Required action -
Show all lines containing "Difficoltà" from the data below.

══ Records for the exercise ══

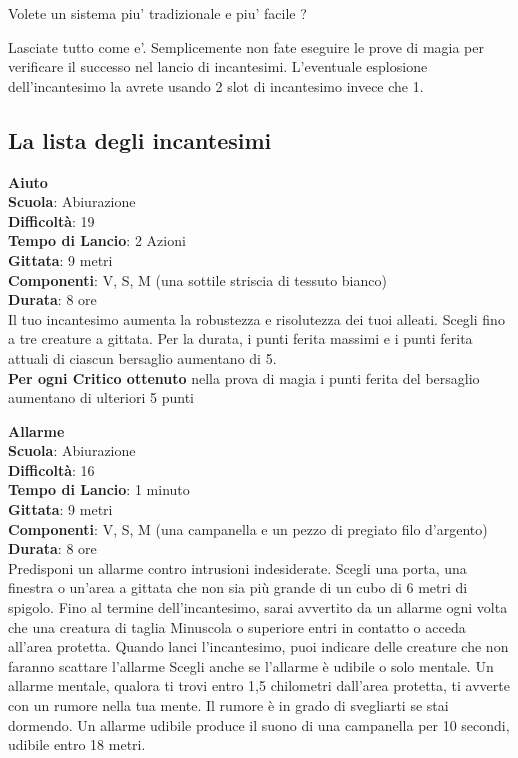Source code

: \begin{multicols}{2}
	
\begin{narratore}
Volete un sistema piu' tradizionale e piu' facile ?

\medskip

Lasciate tutto come e'. Semplicemente non fate eseguire le prove di magia per verificare il successo nel lancio di incantesimi. L'eventuale esplosione dell'incantesimo la avrete usando 2 slot di incantesimo invece che 1.
\end{narratore}	



\subsection{La lista degli incantesimi}

\medskip\textbf{Aiuto}\\
\textbf{Scuola}: Abiurazione\\
\textbf{Difficoltà}: 19\\
\textbf{Tempo di Lancio}: 2 Azioni\\
\textbf{Gittata}: 9 metri\\
\textbf{Componenti}: V, S, M (una sottile striscia di tessuto bianco)\\
\textbf{Durata}: 8 ore\\
Il tuo incantesimo aumenta la robustezza e risolutezza dei tuoi alleati. Scegli fino a tre creature a gittata. Per la durata, i punti ferita massimi e i punti ferita attuali di ciascun bersaglio aumentano di 5.\\
\textbf{Per ogni Critico ottenuto} nella prova di magia i punti ferita del bersaglio aumentano di ulteriori 5 punti

\medskip\textbf{Allarme}\\
\textbf{Scuola}: Abiurazione\\
\textbf{Difficoltà}: 16\\
\textbf{Tempo di Lancio}: 1 minuto\\
\textbf{Gittata}: 9 metri\\
\textbf{Componenti}: V, S, M (una campanella e un pezzo di pregiato filo d'argento)\\
\textbf{Durata}: 8 ore\\
Predisponi un allarme contro intrusioni indesiderate. Scegli una porta, una finestra o un'area a gittata che non sia più grande di un cubo di 6 metri di spigolo. Fino al termine dell'incantesimo, sarai avvertito da un allarme ogni volta che una creatura di taglia Minuscola o superiore entri in contatto o acceda all'area protetta. Quando lanci l'incantesimo, puoi indicare delle creature che non faranno scattare l'allarme Scegli anche se l'allarme è udibile o solo mentale. Un allarme mentale, qualora ti trovi entro 1,5 chilometri dall'area protetta, ti avverte con un rumore nella tua mente. Il rumore è in grado di svegliarti se stai dormendo. Un allarme udibile produce il suono di una campanella per 10 secondi, udibile entro 18 metri.


\end{multicols}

═══

Solution to the exercise -
\textbf{Difficoltà}: 19\\
\textbf{Difficoltà}: 16\\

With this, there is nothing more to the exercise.